▶ **Exercise description**:
Only those lines in the data below from the line containing "is the required" through the line containing "from price-based analyses.", both included, should be restated word for word.

▶ **Input**:
########
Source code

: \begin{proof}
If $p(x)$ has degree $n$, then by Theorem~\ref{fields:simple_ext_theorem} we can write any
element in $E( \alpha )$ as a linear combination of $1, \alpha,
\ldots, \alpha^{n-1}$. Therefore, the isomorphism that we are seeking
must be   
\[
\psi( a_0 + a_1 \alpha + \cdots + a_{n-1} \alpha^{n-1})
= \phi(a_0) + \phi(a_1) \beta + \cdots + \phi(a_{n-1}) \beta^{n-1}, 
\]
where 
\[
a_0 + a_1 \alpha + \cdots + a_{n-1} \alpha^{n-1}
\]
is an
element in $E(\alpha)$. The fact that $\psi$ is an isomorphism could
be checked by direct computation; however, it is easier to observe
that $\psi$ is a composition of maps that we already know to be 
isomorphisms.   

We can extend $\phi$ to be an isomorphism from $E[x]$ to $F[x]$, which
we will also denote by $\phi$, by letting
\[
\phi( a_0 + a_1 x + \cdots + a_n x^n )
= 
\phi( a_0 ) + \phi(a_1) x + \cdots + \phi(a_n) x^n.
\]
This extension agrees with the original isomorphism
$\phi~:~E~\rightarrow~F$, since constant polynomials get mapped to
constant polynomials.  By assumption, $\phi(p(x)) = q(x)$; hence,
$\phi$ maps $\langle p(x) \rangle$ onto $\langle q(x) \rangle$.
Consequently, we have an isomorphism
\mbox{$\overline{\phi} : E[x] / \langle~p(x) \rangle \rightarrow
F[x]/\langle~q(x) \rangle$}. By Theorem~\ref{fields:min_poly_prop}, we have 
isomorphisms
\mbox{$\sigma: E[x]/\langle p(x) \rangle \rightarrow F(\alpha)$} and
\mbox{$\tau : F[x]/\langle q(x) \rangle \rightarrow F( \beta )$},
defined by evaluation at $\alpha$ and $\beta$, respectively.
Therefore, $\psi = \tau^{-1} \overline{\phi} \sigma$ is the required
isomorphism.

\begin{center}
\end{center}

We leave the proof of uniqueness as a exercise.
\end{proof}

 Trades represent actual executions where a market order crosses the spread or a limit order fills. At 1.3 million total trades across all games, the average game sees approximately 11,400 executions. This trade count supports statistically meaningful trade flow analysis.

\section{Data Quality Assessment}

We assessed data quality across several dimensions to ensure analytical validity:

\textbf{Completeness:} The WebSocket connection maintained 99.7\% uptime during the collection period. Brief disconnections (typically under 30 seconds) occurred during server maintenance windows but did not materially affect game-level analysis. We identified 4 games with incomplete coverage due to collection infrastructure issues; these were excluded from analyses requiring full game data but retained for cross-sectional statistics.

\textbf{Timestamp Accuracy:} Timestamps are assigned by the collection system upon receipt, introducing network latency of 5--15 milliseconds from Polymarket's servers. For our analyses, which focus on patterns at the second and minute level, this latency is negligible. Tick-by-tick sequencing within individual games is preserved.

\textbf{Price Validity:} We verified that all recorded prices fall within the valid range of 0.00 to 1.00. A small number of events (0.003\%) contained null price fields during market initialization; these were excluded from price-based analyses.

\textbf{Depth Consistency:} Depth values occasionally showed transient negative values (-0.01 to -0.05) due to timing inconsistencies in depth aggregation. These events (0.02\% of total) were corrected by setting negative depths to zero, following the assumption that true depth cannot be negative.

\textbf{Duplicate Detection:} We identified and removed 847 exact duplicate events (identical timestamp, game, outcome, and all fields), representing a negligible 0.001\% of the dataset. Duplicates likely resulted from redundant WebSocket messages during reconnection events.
########
▶ **Solution to this problem**:
Therefore, $\psi = \tau^{-1} \overline{\phi} \sigma$ is the required
isomorphism.

\begin{center}
\end{center}

We leave the proof of uniqueness as a exercise.
\end{proof}

 Trades represent actual executions where a market order crosses the spread or a limit order fills. At 1.3 million total trades across all games, the average game sees approximately 11,400 executions. This trade count supports statistically meaningful trade flow analysis.

\section{Data Quality Assessment}

We assessed data quality across several dimensions to ensure analytical validity:

\textbf{Completeness:} The WebSocket connection maintained 99.7\% uptime during the collection period. Brief disconnections (typically under 30 seconds) occurred during server maintenance windows but did not materially affect game-level analysis. We identified 4 games with incomplete coverage due to collection infrastructure issues; these were excluded from analyses requiring full game data but retained for cross-sectional statistics.

\textbf{Timestamp Accuracy:} Timestamps are assigned by the collection system upon receipt, introducing network latency of 5--15 milliseconds from Polymarket's servers. For our analyses, which focus on patterns at the second and minute level, this latency is negligible. Tick-by-tick sequencing within individual games is preserved.

\textbf{Price Validity:} We verified that all recorded prices fall within the valid range of 0.00 to 1.00. A small number of events (0.003\%) contained null price fields during market initialization; these were excluded from price-based analyses.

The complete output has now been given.